Sixty Morning Talks straddles many genres—reportage, critical survey, long-form interview project, constraint-based writing—and I wanted to hear where you would situate this handsome volume within your own career of experimental nonfiction interventions. I don’t want to police genre, but I am curious about your book’s own poetic qualities. At first glance, the book’s inquiry seems so transparently nonfictional. Yet procedural constraints bound the project—sixty talks (more or less), on books published in 2012. I wonder about the other, less evident markers of its material production—like the transcribed whooshs and pffts in another tape-recorded project of yours.

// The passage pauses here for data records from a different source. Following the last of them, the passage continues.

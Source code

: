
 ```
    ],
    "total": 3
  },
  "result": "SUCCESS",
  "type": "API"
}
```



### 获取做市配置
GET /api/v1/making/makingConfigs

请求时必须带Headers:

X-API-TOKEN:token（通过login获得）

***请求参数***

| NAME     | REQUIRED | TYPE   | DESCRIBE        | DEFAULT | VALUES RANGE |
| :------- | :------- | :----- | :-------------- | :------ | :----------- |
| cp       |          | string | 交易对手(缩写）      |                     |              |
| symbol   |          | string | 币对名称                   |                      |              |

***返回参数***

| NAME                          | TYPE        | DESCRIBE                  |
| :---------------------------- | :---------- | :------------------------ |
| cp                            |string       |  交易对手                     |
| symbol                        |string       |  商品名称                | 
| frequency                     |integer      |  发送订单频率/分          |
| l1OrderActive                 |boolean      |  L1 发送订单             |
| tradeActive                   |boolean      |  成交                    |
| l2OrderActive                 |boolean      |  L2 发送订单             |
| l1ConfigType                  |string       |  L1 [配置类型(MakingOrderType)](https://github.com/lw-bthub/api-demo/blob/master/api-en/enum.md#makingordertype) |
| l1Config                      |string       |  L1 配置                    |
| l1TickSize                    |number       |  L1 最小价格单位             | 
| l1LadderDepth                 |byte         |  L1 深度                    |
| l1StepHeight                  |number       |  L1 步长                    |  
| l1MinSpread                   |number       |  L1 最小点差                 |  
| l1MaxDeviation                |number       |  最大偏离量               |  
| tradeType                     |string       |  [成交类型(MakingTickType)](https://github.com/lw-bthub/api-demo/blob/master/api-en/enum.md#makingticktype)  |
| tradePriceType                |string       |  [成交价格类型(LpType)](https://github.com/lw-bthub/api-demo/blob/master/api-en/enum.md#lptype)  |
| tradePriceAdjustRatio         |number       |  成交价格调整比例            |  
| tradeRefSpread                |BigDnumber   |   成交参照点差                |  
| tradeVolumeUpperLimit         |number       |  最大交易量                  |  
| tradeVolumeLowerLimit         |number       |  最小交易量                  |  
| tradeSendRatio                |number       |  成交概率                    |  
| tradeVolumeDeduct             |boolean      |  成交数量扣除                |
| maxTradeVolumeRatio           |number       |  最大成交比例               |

Andy Fitch: As always, Chris, you come right to the most incisive questions. I worried nobody would care about or even notice Sixty Morning Talks’ poetic aspirations. But in my wish-fulfilling dreams and obsessional attunements, I can track at least two ways to read this book. In the present context, perhaps it makes sense for most readers to pick poets they like and to see what these figures have to say about some recent publications. I have much admiration for each interviewee, and they certainly deserve more attention than they get (I can’t tell you how surprising and disconcerting I found it that even some of the country’s best-recognized poets seemed deeply appreciative that I actually read their 80-page collection the whole way through). Still I also hope somebody, sometime decides to read Sixty Morning Talks as a maniacal probing of possibilities for prose economy amid dialogic forms. For instance, I happily will send a $10 check to any reader of this present exchange who can find a 500-page book with fewer passive-voice usages (books full of numerical equations don’t count).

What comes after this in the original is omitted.